#### [DIRECTIONS FOR THIS TASK]
Write out exactly the first lines of the listing, ending on the line that contains "manutenção do mesmo.".

:::::

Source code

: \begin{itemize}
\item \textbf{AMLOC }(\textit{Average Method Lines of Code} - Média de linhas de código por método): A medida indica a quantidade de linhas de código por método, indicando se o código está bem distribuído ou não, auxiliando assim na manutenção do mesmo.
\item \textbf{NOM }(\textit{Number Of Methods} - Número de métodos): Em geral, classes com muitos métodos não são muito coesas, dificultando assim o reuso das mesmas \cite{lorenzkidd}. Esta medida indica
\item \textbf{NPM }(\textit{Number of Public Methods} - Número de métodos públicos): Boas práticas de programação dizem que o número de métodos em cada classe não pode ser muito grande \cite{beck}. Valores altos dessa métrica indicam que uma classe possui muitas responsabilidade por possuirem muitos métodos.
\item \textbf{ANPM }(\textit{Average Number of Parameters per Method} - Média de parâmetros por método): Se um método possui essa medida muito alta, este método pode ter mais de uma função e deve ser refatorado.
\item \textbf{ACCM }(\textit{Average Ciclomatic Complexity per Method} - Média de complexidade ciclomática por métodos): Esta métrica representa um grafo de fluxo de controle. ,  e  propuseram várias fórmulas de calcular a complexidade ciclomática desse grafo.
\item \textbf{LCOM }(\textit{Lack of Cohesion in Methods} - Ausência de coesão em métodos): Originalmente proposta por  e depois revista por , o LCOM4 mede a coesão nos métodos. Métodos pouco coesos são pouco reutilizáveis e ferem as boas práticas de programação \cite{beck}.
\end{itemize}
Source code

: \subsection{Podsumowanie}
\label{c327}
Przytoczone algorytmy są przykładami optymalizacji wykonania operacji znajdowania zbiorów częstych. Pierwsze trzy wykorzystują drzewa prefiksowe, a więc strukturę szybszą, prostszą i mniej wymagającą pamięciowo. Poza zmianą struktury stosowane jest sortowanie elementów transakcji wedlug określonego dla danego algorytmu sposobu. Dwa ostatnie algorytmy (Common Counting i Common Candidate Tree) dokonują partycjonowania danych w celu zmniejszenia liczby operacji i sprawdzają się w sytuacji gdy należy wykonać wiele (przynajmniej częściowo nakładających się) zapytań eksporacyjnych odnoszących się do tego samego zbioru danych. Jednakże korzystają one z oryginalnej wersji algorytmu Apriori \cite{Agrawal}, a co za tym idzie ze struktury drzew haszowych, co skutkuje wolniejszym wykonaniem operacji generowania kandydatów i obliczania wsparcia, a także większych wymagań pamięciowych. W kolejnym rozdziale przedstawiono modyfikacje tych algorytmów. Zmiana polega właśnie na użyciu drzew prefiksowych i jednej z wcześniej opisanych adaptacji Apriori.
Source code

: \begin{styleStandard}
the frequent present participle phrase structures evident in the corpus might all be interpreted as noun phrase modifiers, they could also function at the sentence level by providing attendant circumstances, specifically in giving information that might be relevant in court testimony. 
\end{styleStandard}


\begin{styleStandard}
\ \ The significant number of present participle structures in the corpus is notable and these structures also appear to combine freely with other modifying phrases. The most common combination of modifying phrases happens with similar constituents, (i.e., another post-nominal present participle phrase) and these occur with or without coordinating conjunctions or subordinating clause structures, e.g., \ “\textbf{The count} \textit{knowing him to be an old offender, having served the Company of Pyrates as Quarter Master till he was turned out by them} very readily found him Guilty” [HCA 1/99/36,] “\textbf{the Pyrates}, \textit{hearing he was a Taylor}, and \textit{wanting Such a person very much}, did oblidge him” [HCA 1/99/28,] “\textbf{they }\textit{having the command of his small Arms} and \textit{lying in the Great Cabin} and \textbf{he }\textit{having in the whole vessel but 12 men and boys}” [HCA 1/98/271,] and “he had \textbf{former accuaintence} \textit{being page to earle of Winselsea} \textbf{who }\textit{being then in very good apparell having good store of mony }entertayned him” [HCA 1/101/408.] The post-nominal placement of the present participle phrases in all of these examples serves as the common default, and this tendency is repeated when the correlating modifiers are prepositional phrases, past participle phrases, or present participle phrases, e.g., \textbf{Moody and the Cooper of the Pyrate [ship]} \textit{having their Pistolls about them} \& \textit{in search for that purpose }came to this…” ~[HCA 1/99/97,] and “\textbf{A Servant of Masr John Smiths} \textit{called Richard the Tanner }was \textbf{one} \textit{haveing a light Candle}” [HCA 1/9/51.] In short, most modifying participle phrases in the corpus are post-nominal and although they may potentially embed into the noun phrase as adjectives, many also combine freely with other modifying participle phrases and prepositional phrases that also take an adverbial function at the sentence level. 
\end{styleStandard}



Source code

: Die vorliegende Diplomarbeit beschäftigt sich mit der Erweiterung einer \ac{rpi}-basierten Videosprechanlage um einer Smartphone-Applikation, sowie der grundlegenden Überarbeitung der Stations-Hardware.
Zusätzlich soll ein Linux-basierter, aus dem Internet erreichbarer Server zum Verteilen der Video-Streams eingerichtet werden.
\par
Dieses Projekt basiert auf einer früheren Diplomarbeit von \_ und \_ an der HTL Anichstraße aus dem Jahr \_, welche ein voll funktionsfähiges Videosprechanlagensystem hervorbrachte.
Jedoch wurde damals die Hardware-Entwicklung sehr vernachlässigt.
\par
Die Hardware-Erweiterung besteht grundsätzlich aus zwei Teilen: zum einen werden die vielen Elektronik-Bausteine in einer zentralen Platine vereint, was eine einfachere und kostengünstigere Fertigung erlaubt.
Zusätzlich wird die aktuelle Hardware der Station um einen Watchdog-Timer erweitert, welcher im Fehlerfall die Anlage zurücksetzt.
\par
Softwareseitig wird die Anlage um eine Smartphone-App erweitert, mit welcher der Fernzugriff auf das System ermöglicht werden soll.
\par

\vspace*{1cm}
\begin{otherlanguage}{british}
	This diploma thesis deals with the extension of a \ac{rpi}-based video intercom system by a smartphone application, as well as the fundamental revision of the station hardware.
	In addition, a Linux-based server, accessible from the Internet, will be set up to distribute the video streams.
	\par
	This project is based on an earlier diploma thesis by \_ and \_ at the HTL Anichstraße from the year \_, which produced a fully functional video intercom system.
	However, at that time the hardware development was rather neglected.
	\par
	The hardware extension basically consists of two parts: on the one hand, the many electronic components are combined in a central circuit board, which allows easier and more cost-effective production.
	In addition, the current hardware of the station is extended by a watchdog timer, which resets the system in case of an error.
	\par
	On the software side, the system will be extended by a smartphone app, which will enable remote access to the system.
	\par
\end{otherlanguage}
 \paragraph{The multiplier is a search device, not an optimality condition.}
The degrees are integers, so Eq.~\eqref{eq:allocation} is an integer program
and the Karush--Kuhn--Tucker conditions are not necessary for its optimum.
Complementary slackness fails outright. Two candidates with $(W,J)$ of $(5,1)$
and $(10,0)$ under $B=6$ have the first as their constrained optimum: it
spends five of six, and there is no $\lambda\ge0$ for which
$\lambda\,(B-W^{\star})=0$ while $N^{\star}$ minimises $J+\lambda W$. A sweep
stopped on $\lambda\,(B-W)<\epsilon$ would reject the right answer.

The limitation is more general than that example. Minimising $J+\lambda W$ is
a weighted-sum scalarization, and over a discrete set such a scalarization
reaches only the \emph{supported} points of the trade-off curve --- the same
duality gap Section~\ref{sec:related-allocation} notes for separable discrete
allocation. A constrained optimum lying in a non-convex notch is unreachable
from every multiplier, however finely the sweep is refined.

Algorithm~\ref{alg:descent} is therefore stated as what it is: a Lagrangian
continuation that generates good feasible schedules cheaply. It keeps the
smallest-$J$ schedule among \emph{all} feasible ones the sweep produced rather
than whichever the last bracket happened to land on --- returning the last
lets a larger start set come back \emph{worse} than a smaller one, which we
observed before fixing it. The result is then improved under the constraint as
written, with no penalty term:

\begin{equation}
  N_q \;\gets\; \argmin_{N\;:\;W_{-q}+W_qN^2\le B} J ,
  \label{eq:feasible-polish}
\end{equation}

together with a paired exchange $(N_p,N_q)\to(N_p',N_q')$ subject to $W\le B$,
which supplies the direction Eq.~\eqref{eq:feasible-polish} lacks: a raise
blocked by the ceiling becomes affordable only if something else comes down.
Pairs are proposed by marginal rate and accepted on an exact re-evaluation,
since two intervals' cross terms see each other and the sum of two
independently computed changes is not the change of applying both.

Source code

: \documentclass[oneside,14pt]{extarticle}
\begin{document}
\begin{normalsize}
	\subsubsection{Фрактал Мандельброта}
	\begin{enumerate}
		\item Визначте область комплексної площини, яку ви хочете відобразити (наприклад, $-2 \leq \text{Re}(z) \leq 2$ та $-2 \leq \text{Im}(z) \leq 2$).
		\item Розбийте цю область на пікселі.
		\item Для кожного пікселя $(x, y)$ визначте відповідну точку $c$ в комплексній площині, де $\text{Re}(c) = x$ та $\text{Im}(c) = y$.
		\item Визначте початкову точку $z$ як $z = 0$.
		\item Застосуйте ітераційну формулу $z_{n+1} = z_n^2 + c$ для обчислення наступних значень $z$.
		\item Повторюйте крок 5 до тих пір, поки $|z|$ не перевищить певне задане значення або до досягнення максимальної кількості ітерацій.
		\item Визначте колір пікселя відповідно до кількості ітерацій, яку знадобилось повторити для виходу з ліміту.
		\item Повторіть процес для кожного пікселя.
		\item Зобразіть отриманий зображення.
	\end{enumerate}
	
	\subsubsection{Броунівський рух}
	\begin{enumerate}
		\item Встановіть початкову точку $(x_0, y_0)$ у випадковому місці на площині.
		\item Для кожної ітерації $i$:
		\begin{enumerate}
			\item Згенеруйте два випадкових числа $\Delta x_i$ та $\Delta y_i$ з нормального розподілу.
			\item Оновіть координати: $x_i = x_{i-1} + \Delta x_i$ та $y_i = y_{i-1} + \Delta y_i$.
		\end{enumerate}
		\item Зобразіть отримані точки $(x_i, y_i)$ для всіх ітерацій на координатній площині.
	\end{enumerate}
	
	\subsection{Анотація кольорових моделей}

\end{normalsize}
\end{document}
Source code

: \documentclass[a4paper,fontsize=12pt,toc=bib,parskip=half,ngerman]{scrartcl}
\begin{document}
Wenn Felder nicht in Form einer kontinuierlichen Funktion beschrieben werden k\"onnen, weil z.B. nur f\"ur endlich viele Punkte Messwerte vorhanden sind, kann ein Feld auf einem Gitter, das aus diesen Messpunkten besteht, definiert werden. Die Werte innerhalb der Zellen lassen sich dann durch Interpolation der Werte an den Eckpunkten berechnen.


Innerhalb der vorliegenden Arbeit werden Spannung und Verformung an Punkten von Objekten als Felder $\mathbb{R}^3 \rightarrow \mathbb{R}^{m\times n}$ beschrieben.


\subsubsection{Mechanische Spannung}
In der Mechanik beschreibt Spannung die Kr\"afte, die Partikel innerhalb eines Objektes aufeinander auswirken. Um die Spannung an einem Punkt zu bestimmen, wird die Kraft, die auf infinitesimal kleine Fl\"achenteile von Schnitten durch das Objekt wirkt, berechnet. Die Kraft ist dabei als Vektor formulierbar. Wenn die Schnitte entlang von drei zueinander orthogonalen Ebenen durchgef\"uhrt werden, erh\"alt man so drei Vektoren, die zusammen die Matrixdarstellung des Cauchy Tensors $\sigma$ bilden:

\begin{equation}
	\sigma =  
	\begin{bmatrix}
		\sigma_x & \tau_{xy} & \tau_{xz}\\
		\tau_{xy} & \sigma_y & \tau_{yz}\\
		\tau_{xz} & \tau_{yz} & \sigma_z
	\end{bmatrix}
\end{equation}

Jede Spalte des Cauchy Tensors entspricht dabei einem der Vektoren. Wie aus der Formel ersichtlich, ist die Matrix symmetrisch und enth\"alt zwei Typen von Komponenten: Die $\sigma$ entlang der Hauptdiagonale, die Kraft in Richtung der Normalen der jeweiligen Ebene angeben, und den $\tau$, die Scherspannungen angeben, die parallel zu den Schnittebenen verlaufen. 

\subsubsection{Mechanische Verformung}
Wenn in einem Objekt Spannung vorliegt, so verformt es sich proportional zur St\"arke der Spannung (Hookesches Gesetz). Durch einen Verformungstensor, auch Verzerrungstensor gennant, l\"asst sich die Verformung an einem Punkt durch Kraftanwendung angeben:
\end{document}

:::::

#### [RESPONSE AREA]
Source code

: \begin{itemize}
\item \textbf{AMLOC }(\textit{Average Method Lines of Code} - Média de linhas de código por método): A medida indica a quantidade de linhas de código por método, indicando se o código está bem distribuído ou não, auxiliando assim na manutenção do mesmo.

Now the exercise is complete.